Do you need to change your HR "mindset"?

by Chloe Taylor15 Jan 2015
Development Dimensions International (DDI) recently published Ready-Now Leaders: Meeting Tomorrow’s Business Challenges – a report described as the “global leadership forecast” for 2015.

The report surveyed over 13,000 leaders from 2,031 companies across 48 countries.

Over 1500 of those surveyed were HR professionals.

“What’s keeping CEOs up at night?”

Researchers questioned the challenges that leaders are struggling the most to meet and master.

These were:

Innovation – Only 26% of leaders felt “very prepared” to deal with this

Human Capital – Only 27% of leaders felt “very prepared” to deal with this

Operational excellence – Only 33% of leaders felt “very prepared” to deal with this

But while leaders ponder solutions to these issues, HR professionals are worrying about another problem – the quality of leadership in their company. According to the report, just a quarter of HR practitioners view the leadership in their organisation as high quality.

This, according to the report, is not the fault of HR. Leaders voted HR as the top people who they wish had more inclusion in their careers, with almost half saying that HR “is not involved enough” in leadership development.

HC spoke to DDI Australia’s managing director, Mark Busine, about the report’s findings.

“HR needs to take more active role supporting development of leaders,” he said. “Data from our forecast shows that leaders are not satisfied with the quality of their development. From a learning and development perspective, HR needs to review these issues.”

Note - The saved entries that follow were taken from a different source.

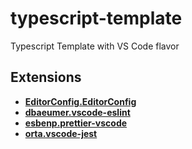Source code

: # typescript-template

Typescript Template with VS Code flavor

## Extensions

- [**EditorConfig.EditorConfig**](https://marketplace.visualstudio.com/items?itemName=EditorConfig.EditorConfig)
- [**dbaeumer.vscode-eslint**](https://marketplace.visualstudio.com/items?itemName=dbaeumer.vscode-eslint)
- [**esbenp.prettier-vscode**](https://marketplace.visualstudio.com/items?itemName=esbenp.prettier-vscode)
- [**orta.vscode-jest**](https://marketplace.visualstudio.com/items?itemName=Orta.vscode-jest)
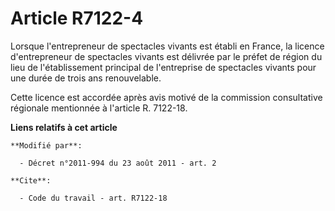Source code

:# Article R7122-4

Lorsque l'entrepreneur de spectacles vivants est établi en France, la licence d'entrepreneur de spectacles vivants est
délivrée par le préfet de région du lieu de l'établissement principal   de l'entreprise de spectacles vivants pour une durée
de trois ans renouvelable. 

Cette licence est accordée après avis motivé de la commission consultative régionale mentionnée à l'article R. 7122-18.

**Liens relatifs à cet article**

	**Modifié par**:

	  - Décret n°2011-994 du 23 août 2011 - art. 2

	**Cite**:

	  - Code du travail - art. R7122-18
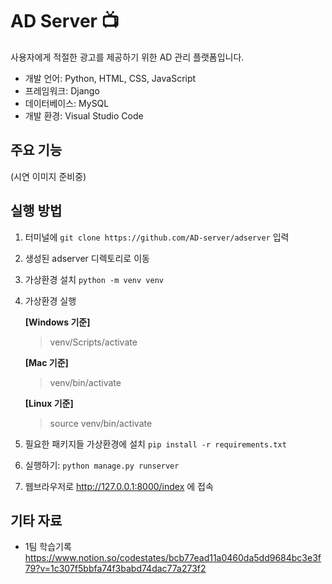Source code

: # AD Server &#128250;

사용자에게 적절한 광고를 제공하기 위한 AD 관리 플랫폼입니다.

- 개발 언어: Python, HTML, CSS, JavaScript
- 프레임워크: Django
- 데이터베이스: MySQL
- 개발 환경: Visual Studio Code

## 주요 기능

(시연 이미지 준비중)

## 실행 방법

1. 터미널에 `git clone https://github.com/AD-server/adserver` 입력
2. 생성된 adserver 디렉토리로 이동
3. 가상환경 설치 `python -m venv venv`
4. 가상환경 실행

   **[Windows 기준]**

   > venv/Scripts/activate

   **[Mac 기준]**

   > venv/bin/activate

   **[Linux 기준]**

   > source venv/bin/activate

5. 필요한 패키지들 가상환경에 설치 `pip install -r requirements.txt`
6. 실행하기: `python manage.py runserver`
7. 웹브라우저로 http://127.0.0.1:8000/index 에 접속

## 기타 자료

- 1팀 학습기록
  https://www.notion.so/codestates/bcb77ead11a0460da5dd9684bc3e3f79?v=1c307f5bbfa74f3babd74dac77a273f2
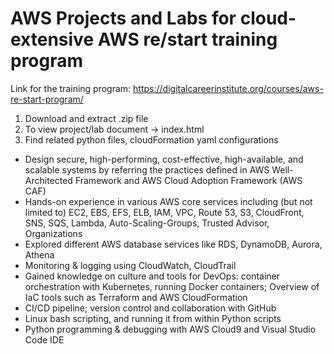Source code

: # AWS Projects and Labs for cloud-extensive AWS re/start training program

Link for the training program: https://digitalcareerinstitute.org/courses/aws-re-start-program/

1. Download and extract .zip file
2. To view project/lab document -> index.html
3. Find related python files, cloudFormation yaml configurations

- Design secure, high-performing, cost-effective, high-available, and scalable systems by referring the practices defined in AWS Well-Architected Framework and AWS Cloud Adoption Framework (AWS CAF)
- Hands-on experience in various AWS core services including (but not limited to) EC2, EBS, EFS, ELB, IAM, VPC, Route 53, S3, CloudFront, SNS, SQS, Lambda, Auto-Scaling-Groups, Trusted Advisor, Organizations
- Explored different AWS database services like RDS, DynamoDB, Aurora, Athena
- Monitoring & logging using CloudWatch, CloudTrail
- Gained knowledge on culture and tools for DevOps: container orchestration with Kubernetes, running Docker containers; Overview of IaC tools such as Terraform and AWS CloudFormation
- CI/CD pipeline; version control and collaboration with GitHub
- Linux bash scripting, and running it from within Python scripts
- Python programming & debugging with AWS Cloud9 and Visual Studio Code IDE
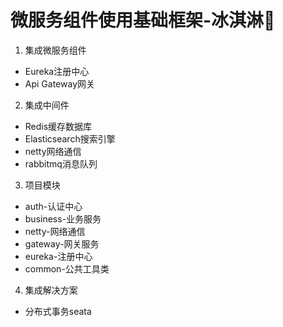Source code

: # 微服务组件使用基础框架-冰淇淋🍦
1. 集成微服务组件
- Eureka注册中心
- Api Gateway网关
2. 集成中间件
- Redis缓存数据库
- Elasticsearch搜索引擎
- netty网络通信
- rabbitmq消息队列
3. 项目模块
- auth-认证中心
- business-业务服务
- netty-网络通信
- gateway-网关服务
- eureka-注册中心
- common-公共工具类
4. 集成解决方案
- 分布式事务seata


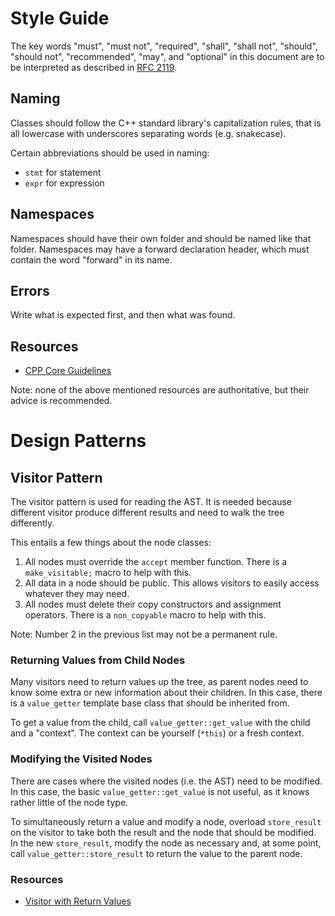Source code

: # Style Guide

The key words "must", "must not", "required", "shall", "shall not", "should", "should not",
"recommended", "may", and "optional" in this document are to be interpreted as described in [RFC 2119](https://datatracker.ietf.org/doc/html/rfc2119).

## Naming
Classes should follow the C++ standard library's capitalization rules,
that is all lowercase with underscores separating words (e.g. snakecase).

Certain abbreviations should be used in naming:
 - `stmt` for statement
 - `expr` for expression

## Namespaces
Namespaces should have their own folder and should be named like that folder.
Namespaces may have a forward declaration header,
which must contain the word "forward" in its name.

## Errors
Write what is expected first, and then what was found.

## Resources
- [CPP Core Guidelines](https://isocpp.github.io/CppCoreGuidelines/CppCoreGuidelines)

Note: none of the above mentioned resources are authoritative, but their advice is recommended.

# Design Patterns

## Visitor Pattern
The visitor pattern is used for reading the AST.
It is needed because different visitor produce different results
and need to walk the tree differently.

This entails a few things about the node classes:
1. All nodes must override the `accept` member function. There is a `make_visitable;` macro to help with this.
2. All data in a node should be public. This allows visitors to easily access whatever they may need.
3. All nodes must delete their copy constructors and assignment operators. There is a `non_copyable` macro to help with this.

Note: Number 2 in the previous list may not be a permanent rule.

### Returning Values from Child Nodes
Many visitors need to return values up the tree,
as parent nodes need to know some extra or new information about their children.
In this case, there is a `value_getter` template base class that should be inherited from.

To get a value from the child, call `value_getter::get_value` with the child and a "context".
The context can be yourself (`*this`) or a fresh context.

### Modifying the Visited Nodes
There are cases where the visited nodes (i.e. the AST) need to be modified.
In this case, the basic `value_getter::get_value` is not useful,
as it knows rather little of the node type.

To simultaneously return a value and modify a node,
overload `store_result` on the visitor to take both the result and the node that should be modified.
In the new `store_result`, modify the node as necessary and,
at some point, call `value_getter::store_result` to return the value to the parent node.

### Resources
 - [Visitor with Return Values](https://www.codeproject.com/Tips/1018315/Visitor-with-the-Return-Value)
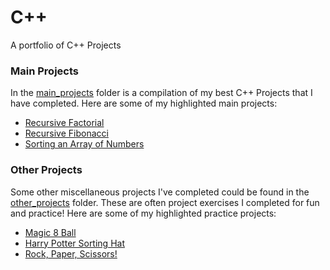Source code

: # C++
A portfolio of C++ Projects

### Main Projects
In the [main_projects](https://github.com/TenaCity23/CPP/tree/main/main_projects) folder is a compilation of my best C++ Projects that I have completed. Here are some of my highlighted main projects: 

* [Recursive Factorial](https://github.com/TenaCity23/CPP/blob/main/main_projects/recursiveFactorial.cpp)
* [Recursive Fibonacci](https://github.com/TenaCity23/CPP/blob/main/main_projects/recursiveFibonacci.cpp)
* [Sorting an Array of Numbers](https://github.com/TenaCity23/CPP/blob/main/main_projects/SortingNumbers.cpp)

### Other Projects
Some other miscellaneous projects I've completed could be found in the [other_projects](https://github.com/TenaCity23/CPP/tree/main/other_projects) folder. These are often project exercises I completed for fun and practice! Here are some of my highlighted practice projects:

* [Magic 8 Ball](https://github.com/TenaCity23/CPP/blob/main/other_projects/8_Ball.cpp)
* [Harry Potter Sorting Hat](https://github.com/TenaCity23/CPP/blob/main/other_projects/sortingHat.cpp)
* [Rock, Paper, Scissors!](https://github.com/TenaCity23/CPP/blob/main/other_projects/rpc.cpp)
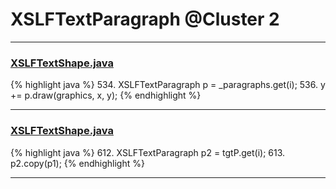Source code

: # XSLFTextParagraph @Cluster 2

***

### [XSLFTextShape.java](https://searchcode.com/codesearch/view/97406813/)
{% highlight java %}
534. XSLFTextParagraph p = _paragraphs.get(i);
536. y += p.draw(graphics, x, y);
{% endhighlight %}

***

### [XSLFTextShape.java](https://searchcode.com/codesearch/view/97406813/)
{% highlight java %}
612. XSLFTextParagraph p2 = tgtP.get(i);
613. p2.copy(p1);
{% endhighlight %}

***

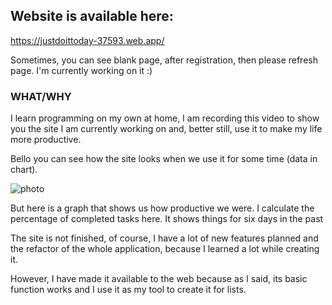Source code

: 
## Website is available here:

https://justdoittoday-37593.web.app/

Sometimes, you can see blank page, after registration, then please refresh page. I'm currently working on it :)

### WHAT/WHY 
I learn programming on my own at home, I am recording this video to show you the site I am currently working on and, better still, use it to make my life more productive.

Bello you can see how the site looks when we use it for some time (data in chart).

![photo](https://zapodaj.net/images/0949b7b23a3e7.png)


But here is a graph that shows us how productive we were. I calculate the percentage of completed tasks here. It shows things for six days in the past

The site is not finished, of course, I have a lot of new features planned and the refactor of the whole application, because I learned a lot while creating it.

However, I have made it available to the web because as I said, its basic function works and I use it as my tool to create it for lists.


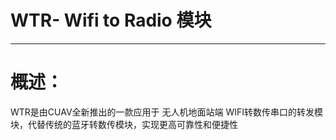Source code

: # WTR- Wifi to Radio 模块

---

# 概述：

WTR是由CUAV全新推出的一款应用于 无人机地面站端 WIFI转数传串口的转发模块，代替传统的蓝牙转数传模块，实现更高可靠性和便捷性

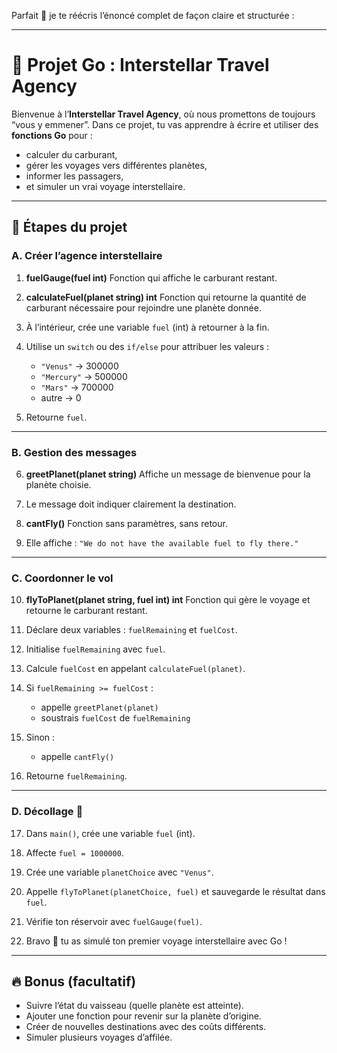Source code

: Parfait 🚀 je te réécris l’énoncé complet de façon claire et structurée :

---

# 🌌 Projet Go : Interstellar Travel Agency

Bienvenue à l’**Interstellar Travel Agency**, où nous promettons de toujours “vous y emmener”.
Dans ce projet, tu vas apprendre à écrire et utiliser des **fonctions Go** pour :

* calculer du carburant,
* gérer les voyages vers différentes planètes,
* informer les passagers,
* et simuler un vrai voyage interstellaire.

---

## 🎯 Étapes du projet

### A. Créer l’agence interstellaire

1. **fuelGauge(fuel int)**
   Fonction qui affiche le carburant restant.

2. **calculateFuel(planet string) int**
   Fonction qui retourne la quantité de carburant nécessaire pour rejoindre une planète donnée.

3. À l’intérieur, crée une variable `fuel` (int) à retourner à la fin.

4. Utilise un `switch` ou des `if/else` pour attribuer les valeurs :

   * `"Venus"` → 300000
   * `"Mercury"` → 500000
   * `"Mars"` → 700000
   * autre → 0

5. Retourne `fuel`.

---

### B. Gestion des messages

6. **greetPlanet(planet string)**
   Affiche un message de bienvenue pour la planète choisie.

7. Le message doit indiquer clairement la destination.

8. **cantFly()**
   Fonction sans paramètres, sans retour.

9. Elle affiche :
   `"We do not have the available fuel to fly there."`

---

### C. Coordonner le vol

10. **flyToPlanet(planet string, fuel int) int**
    Fonction qui gère le voyage et retourne le carburant restant.

11. Déclare deux variables : `fuelRemaining` et `fuelCost`.

12. Initialise `fuelRemaining` avec `fuel`.

13. Calcule `fuelCost` en appelant `calculateFuel(planet)`.

14. Si `fuelRemaining >= fuelCost` :

    * appelle `greetPlanet(planet)`
    * soustrais `fuelCost` de `fuelRemaining`

15. Sinon :

    * appelle `cantFly()`

16. Retourne `fuelRemaining`.

---

### D. Décollage 🚀

17. Dans `main()`, crée une variable `fuel` (int).

18. Affecte `fuel = 1000000`.

19. Crée une variable `planetChoice` avec `"Venus"`.

20. Appelle `flyToPlanet(planetChoice, fuel)` et sauvegarde le résultat dans `fuel`.

21. Vérifie ton réservoir avec `fuelGauge(fuel)`.

22. Bravo 🎉 tu as simulé ton premier voyage interstellaire avec Go !

---

## 🔥 Bonus (facultatif)

* Suivre l’état du vaisseau (quelle planète est atteinte).
* Ajouter une fonction pour revenir sur la planète d’origine.
* Créer de nouvelles destinations avec des coûts différents.
* Simuler plusieurs voyages d’affilée.
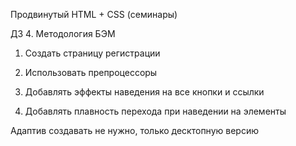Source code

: Продвинутый HTML + CSS (семинары)

ДЗ 4. Методология БЭМ

1. Создать страницу регистрации

2. Использовать препроцессоры

3. Добавлять эффекты наведения на все кнопки и ссылки

4. Добавлять плавность перехода при наведении на элементы

Адаптив создавать не нужно, только десктопную версию
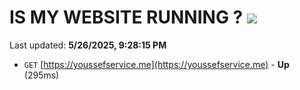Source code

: # IS MY WEBSITE RUNNING ? [![](https://img.shields.io/static/v1?label=Sponsor&message=%E2%9D%A4&logo=GitHub&color=%23fe8e86)](https://github.com/sponsors/Youssef-Lehmam)

Last updated: **5/26/2025, 9:28:15 PM**

- `GET` [https://youssefservice.me](https://youssefservice.me) - **Up** (295ms)
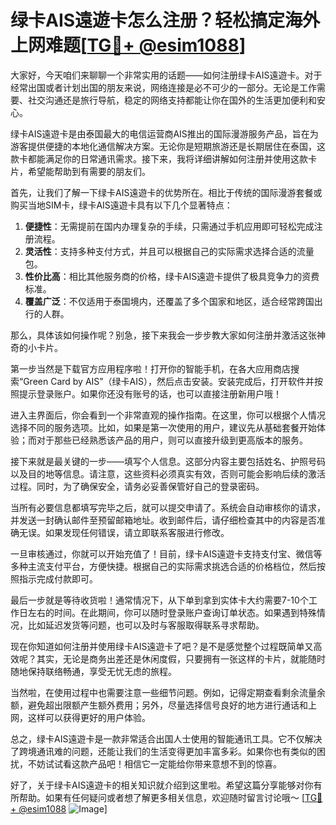 # 绿卡AIS遠遊卡怎么注册？轻松搞定海外上网难题[[TG💪+ @esim1088](https://t.me/s/esim1088)]

大家好，今天咱们来聊聊一个非常实用的话题——如何注册绿卡AIS遠遊卡。对于经常出国或者计划出国的朋友来说，网络连接是必不可少的一部分。无论是工作需要、社交沟通还是旅行导航，稳定的网络支持都能让你在国外的生活更加便利和安心。

绿卡AIS遠遊卡是由泰国最大的电信运营商AIS推出的国际漫游服务产品，旨在为游客提供便捷的本地化通信解决方案。无论你是短期旅游还是长期居住在泰国，这款卡都能满足你的日常通讯需求。接下来，我将详细讲解如何注册并使用这款卡片，希望能帮助到有需要的朋友们。

首先，让我们了解一下绿卡AIS遠遊卡的优势所在。相比于传统的国际漫游套餐或购买当地SIM卡，绿卡AIS遠遊卡具有以下几个显著特点：

1. **便捷性**：无需提前在国内办理复杂的手续，只需通过手机应用即可轻松完成注册流程。
2. **灵活性**：支持多种支付方式，并且可以根据自己的实际需求选择合适的流量包。
3. **性价比高**：相比其他服务商的价格，绿卡AIS遠遊卡提供了极具竞争力的资费标准。
4. **覆盖广泛**：不仅适用于泰国境内，还覆盖了多个国家和地区，适合经常跨国出行的人群。

那么，具体该如何操作呢？别急，接下来我会一步步教大家如何注册并激活这张神奇的小卡片。

第一步当然是下载官方应用程序啦！打开你的智能手机，在各大应用商店搜索“Green Card by AIS”（绿卡AIS），然后点击安装。安装完成后，打开软件并按照提示登录账户。如果你还没有账号的话，也可以直接注册新用户哦！

进入主界面后，你会看到一个非常直观的操作指南。在这里，你可以根据个人情况选择不同的服务选项。比如，如果是第一次使用的用户，建议先从基础套餐开始体验；而对于那些已经熟悉该产品的用户，则可以直接升级到更高版本的服务。

接下来就是最关键的一步——填写个人信息。这部分内容主要包括姓名、护照号码以及目的地等信息。请注意，这些资料必须真实有效，否则可能会影响后续的激活过程。同时，为了确保安全，请务必妥善保管好自己的登录密码。

当所有必要信息都填写完毕之后，就可以提交申请了。系统会自动审核你的请求，并发送一封确认邮件至预留邮箱地址。收到邮件后，请仔细检查其中的内容是否准确无误。如果发现任何错误，请立即联系客服进行修改。

一旦审核通过，你就可以开始充值了！目前，绿卡AIS遠遊卡支持支付宝、微信等多种主流支付平台，方便快捷。根据自己的实际需求挑选合适的价格档位，然后按照指示完成付款即可。

最后一步就是等待收货啦！通常情况下，从下单到拿到实体卡大约需要7-10个工作日左右的时间。在此期间，你可以随时登录账户查询订单状态。如果遇到特殊情况，比如延迟发货等问题，也可以及时与客服取得联系寻求帮助。

现在你知道如何注册并使用绿卡AIS遠遊卡了吧？是不是感觉整个过程既简单又高效呢？其实，无论是商务出差还是休闲度假，只要拥有一张这样的卡片，就能随时随地保持联络畅通，享受无忧无虑的旅程。

当然啦，在使用过程中也需要注意一些细节问题。例如，记得定期查看剩余流量余额，避免超出限额产生额外费用；另外，尽量选择信号良好的地方进行通话和上网，这样可以获得更好的用户体验。

总之，绿卡AIS遠遊卡是一款非常适合出国人士使用的智能通讯工具。它不仅解决了跨境通讯难的问题，还能让我们的生活变得更加丰富多彩。如果你也有类似的困扰，不妨试试看这款产品吧！相信它一定能给你带来意想不到的惊喜。

好了，关于绿卡AIS遠遊卡的相关知识就介绍到这里啦。希望这篇分享能够对你有所帮助。如果有任何疑问或者想了解更多相关信息，欢迎随时留言讨论哦～ [[TG💪+ @esim1088](https://t.me/s/esim1088) ![Image](https://i.postimg.cc/4NQfJmqS/Snipaste-2025-05-13-00-14-12.png)]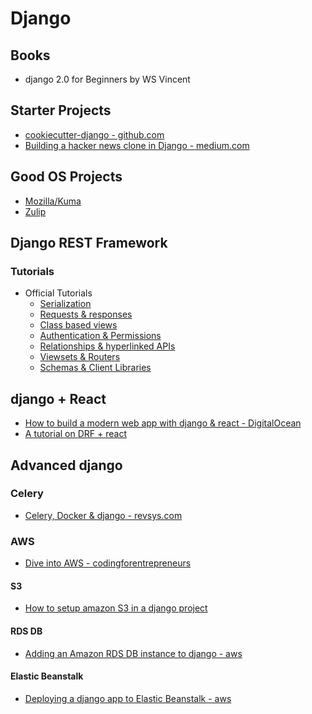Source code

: # Django

## Books

* django 2.0 for Beginners by WS Vincent

## Starter Projects

* [cookiecutter-django - github.com](https://github.com/pydanny/cookiecutter-django)
* [Building a hacker news clone in Django - medium.com](https://medium.com/@danieldng/a-little-hacker-news-in-django-part-1-f12aa81dc25d)

## Good OS Projects

* [Mozilla/Kuma](https://github.com/mozilla/kuma)
* [Zulip](https://github.com/zulip/zulip)

## Django REST Framework

### Tutorials

* Official Tutorials
  * [Serialization](https://www.django-rest-framework.org/tutorial/1-serialization/)
  * [Requests & responses](https://www.django-rest-framework.org/tutorial/2-requests-and-responses/)
  * [Class based views](https://www.django-rest-framework.org/tutorial/3-class-based-views/)
  * [Authentication & Permissions](https://www.django-rest-framework.org/tutorial/4-authentication-and-permissions/)
  * [Relationships & hyperlinked APIs](https://www.django-rest-framework.org/tutorial/5-relationships-and-hyperlinked-apis/)
  * [Viewsets & Routers](https://www.django-rest-framework.org/tutorial/6-viewsets-and-routers/)
  * [Schemas & Client Libraries](https://www.django-rest-framework.org/tutorial/7-schemas-and-client-libraries/)

## django + React

* [How to build a modern web app with django & react - DigitalOcean](https://www.digitalocean.com/community/tutorials/how-to-build-a-modern-web-application-to-manage-customer-information-with-django-and-react-on-ubuntu-18-04)
* [A tutorial on DRF + react](https://www.valentinog.com/blog/drf/)

## Advanced django

### Celery

* [Celery, Docker & django - revsys.com](https://www.revsys.com/tidbits/celery-and-django-and-docker-oh-my/)

### AWS

* [Dive into AWS - codingforentrepreneurs](https://www.codingforentrepreneurs.com/courses/aws)

#### S3

* [How to setup amazon S3 in a django project](https://simpleisbetterthancomplex.com/tutorial/2017/08/01/how-to-setup-amazon-s3-in-a-django-project.html)

#### RDS DB

* [Adding an Amazon RDS DB instance to django - aws](https://docs.aws.amazon.com/elasticbeanstalk/latest/dg/create-deploy-python-rds.html)

#### Elastic Beanstalk

* [Deploying a django app to Elastic Beanstalk - aws](https://docs.aws.amazon.com/elasticbeanstalk/latest/dg/create-deploy-python-django.html)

He told HC that he believes part of the problem lies with the ‘70/20/10’ framework – which has been embraced by many – as people seem to be focusing more on the formal learning aspect and neglecting experimental and social modes of learning.

“Many in HR are abdicating from the responsibility of developing leaders,” he added. “And learning alone is difficult.”

Human Capital strategies

Could there be a link between the reported lack of HR involvement in people development and leaders feeling unprepared for the management of Human Capital?

Only 9% of HR practitioners indicated that their leaders were “very ready” to address the Human Capital challenge – and four of the top Human Capital strategies for 2015 (selected by CEOs) were focused on leadership, suggesting that CEOs want more HR involvement in developing corporate leadership.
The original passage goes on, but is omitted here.